Under the policy, the City would require that a certain percentage of affordable housing units be built in new residential developments, creating mixed-income housing. 

While, in theory, this might sound like a decent policy solution to help address the housing needs of Toronto residents, a new report from the Building Industry and Land Development Association (BILD) revealed there are “deep flaws” in the City’s proposed approach to building affordable housing units.

The report summarizes three separate and independent studies examining existing inclusionary zoning programs across North America and the impacts of the City of Toronto’s current proposal.

READ: Inclusionary Zoning May Not Be As Inclusive As You Think

The report found that the City’s approach (as it’s currently being proposed) will only “achieve affordable units at the expense of the costs of market units.” Based on economic modelling, the cost added to a market unit to subsidize an affordable unit will be an additional $65,000 per unit and $116,000 per rental unit (lifetime).

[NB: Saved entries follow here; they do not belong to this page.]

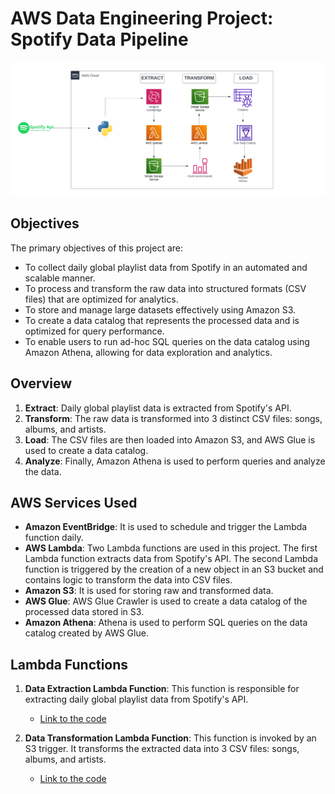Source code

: # AWS Data Engineering Project: Spotify Data Pipeline

![Architectural Diagram](https://github.com/mudit-mishra8/ETL-Spotify/blob/main/ETL.png)

## Objectives

The primary objectives of this project are:

- To collect daily global playlist data from Spotify in an automated and scalable manner.
- To process and transform the raw data into structured formats (CSV files) that are optimized for analytics.
- To store and manage large datasets effectively using Amazon S3.
- To create a data catalog that represents the processed data and is optimized for query performance.
- To enable users to run ad-hoc SQL queries on the data catalog using Amazon Athena, allowing for data exploration and analytics.

## Overview

1. **Extract**: Daily global playlist data is extracted from Spotify's API.
2. **Transform**: The raw data is transformed into 3 distinct CSV files: songs, albums, and artists.
3. **Load**: The CSV files are then loaded into Amazon S3, and AWS Glue is used to create a data catalog.
4. **Analyze**: Finally, Amazon Athena is used to perform queries and analyze the data.

## AWS Services Used

- **Amazon EventBridge**: It is used to schedule and trigger the Lambda function daily.
- **AWS Lambda**: Two Lambda functions are used in this project. The first Lambda function extracts data from Spotify's API. The second Lambda function is triggered by the creation of a new object in an S3 bucket and contains logic to transform the data into CSV files.
- **Amazon S3**: It is used for storing raw and transformed data.
- **AWS Glue**: AWS Glue Crawler is used to create a data catalog of the processed data stored in S3.
- **Amazon Athena**: Athena is used to perform SQL queries on the data catalog created by AWS Glue.

## Lambda Functions

1. **Data Extraction Lambda Function**: This function is responsible for extracting daily global playlist data from Spotify's API.
   - [Link to the code](https://github.com/mudit-mishra8/ETL-Spotify/blob/main/spotify_data_extraction.py)

2. **Data Transformation Lambda Function**: This function is invoked by an S3 trigger. It transforms the extracted data into 3 CSV files: songs, albums, and artists.
   - [Link to the code](https://github.com/mudit-mishra8/ETL-Spotify/blob/main/Spotify_data_transformation.py)
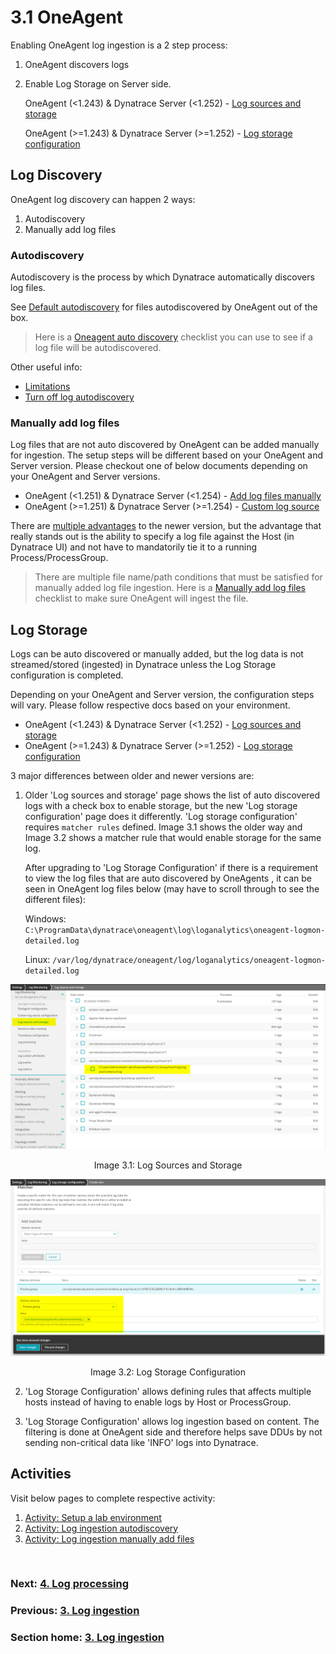 # 3.1 OneAgent

Enabling OneAgent log ingestion is a 2 step process:
1. OneAgent discovers logs
2. Enable Log Storage on Server side.
   
   OneAgent (<1.243) & Dynatrace Server (<1.252) - [Log sources and storage](https://www.dynatrace.com/support/help/how-to-use-dynatrace/log-monitoring/acquire-log-data/add-log-files-sources-v2)

   OneAgent (>=1.243) & Dynatrace Server (>=1.252) - [Log storage configuration](https://www.dynatrace.com/support/help/shortlink/log-monitoring-log-storage)
    
## Log Discovery

OneAgent log discovery can happen 2 ways:
1. Autodiscovery
2. Manually add log files

### Autodiscovery

Autodiscovery is the process by which Dynatrace automatically discovers log files. 

See [Default autodiscovery](https://www.dynatrace.com/support/help/shortlink/log-monitoring-auto-discovery-v2#default-autodiscovery) for files autodiscovered by OneAgent out of the box. 
> Here is a [Oneagent auto discovery](checklists/checklist-oneagent-auto-discovery.md) checklist you can use to see if a log file will be autodiscovered.

Other useful info:
- [Limitations](https://www.dynatrace.com/support/help/shortlink/log-monitoring-auto-discovery-v2#limitations-for-detected-files)
- [Turn off log autodiscovery](https://www.dynatrace.com/support/help/shortlink/log-monitoring-auto-discovery-v2#turn-off-log-autodiscovery)

### Manually add log files

Log files that are not auto discovered by OneAgent can be added manually for ingestion. The setup steps will be different based on your OneAgent and Server version. Please checkout one of below documents depending on your OneAgent and Server versions.
- OneAgent (<1.251) & Dynatrace Server (<1.254) - [Add log files manually](https://www.dynatrace.com/support/help/shortlink/log-monitoring-add-log-files-v2)
- OneAgent (>=1.251) & Dynatrace Server (>=1.254) - [Custom log source](https://www.dynatrace.com/support/help/shortlink/log-monitoring-custom-source)

There are [multiple advantages](https://www.dynatrace.com/support/help/shortlink/log-monitoring-custom-source#clscadvantages) to the newer version, but the advantage that really stands out is the ability to specify a log file against the Host (in Dynatrace UI) and not have to mandatorily tie it to a running Process/ProcessGroup.

> There are multiple file name/path conditions that must be satisfied for manually added log file ingestion. Here is a [Manually add log files](checklists/checklist-oneagent-manually-add-log-files.md) checklist to make sure OneAgent will ingest the file.

## Log Storage

Logs can be auto discovered or manually added, but the log data is not streamed/stored (ingested) in Dynatrace unless the Log Storage configuration is completed.

Depending on your OneAgent and Server version, the configuration steps will vary. Please follow respective docs based on your environment.
- OneAgent (<1.243) & Dynatrace Server (<1.252) - [Log sources and storage](https://www.dynatrace.com/support/help/how-to-use-dynatrace/log-monitoring/acquire-log-data/add-log-files-sources-v2)
- OneAgent (>=1.243) & Dynatrace Server (>=1.252) - [Log storage configuration](https://www.dynatrace.com/support/help/shortlink/log-monitoring-log-storage)

3 major differences between older and newer versions are: 
1. Older 'Log sources and storage' page shows the list of auto discovered logs with a check box to enable storage, but the new 'Log storage configuration' page does it differently. 'Log storage configuration' requires `matcher rules` defined. Image 3.1 shows the older way and Image 3.2 shows a matcher rule that would enable storage for the same log.

   After upgrading to 'Log Storage Configuration' if there is a requirement to view the log files that are auto discovered by OneAgents , it can be seen in OneAgent log files below (may have to scroll through to see the different files):

   Windows: `C:\ProgramData\dynatrace\oneagent\log\loganalytics\oneagent-logmon-detailed.log`

   Linux: `/var/log/dynatrace/oneagent/log/loganalytics/oneagent-logmon-detailed.log`

![log-sources-and-storage](images/log-sources-and-storage.png)
<p align="center">Image 3.1: Log Sources and Storage</p>

![log-storage-configuration](images/log-storage-configuration.png)
<p align="center">Image 3.2: Log Storage Configuration</p>


2. 'Log Storage Configuration' allows defining rules that affects multiple hosts instead of having to enable logs by Host or ProcessGroup.

3. 'Log Storage Configuration' allows log ingestion based on content. The filtering is done at OneAgent side and therefore helps save DDUs by not sending non-critical data like 'INFO' logs into Dynatrace.

## Activities

Visit below pages to complete respective activity:
1. [Activity: Setup a lab environment](activities/activity-setup-a-lab-environment.md)
2. [Activity: Log ingestion autodiscovery](activities/activity-log-ingestion-autodiscovery.md)
3. [Activity: Log ingestion manually add files](activity-log-ingestion-manually-added-files.md)

<br/>

### Next: [4. Log processing](4-log-processing.md)

### Previous: [3. Log ingestion](3-log-ingestion.md)

### Section home: [3. Log ingestion](3-log-ingestion.md)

In Toronto, developers have been given notice that, beginning in 2022, projects will be subject to mandatory inclusionary zoning. In “strong market areas,” a minimum of 10% of new condominium residential Gross Floor Area (GFA) must be set aside for affordable ownership or rental housing, and as much as 30% GFA as amended by the Planning and Housing Committee; in “moderate market areas,” a minimum of 5% GFA must be earmarked for affordable ownership/rental housing and as much as 20% as amended.

This comes after the City released policy proposals in September 2020 that provide its framework to guide the construction of affordable housing units by private developers, as part of their planned developments, in and around provincial major transit station areas (PMTSAs). The City is calling these policies “inclusionary zoning.”

However, BILD says because the City’s proposals lack the fundamental components of an IZ policy where offsets and incentives are included to counter potential market distortions, the City’s proposed policies are inclusionary zoning in name only, not in function.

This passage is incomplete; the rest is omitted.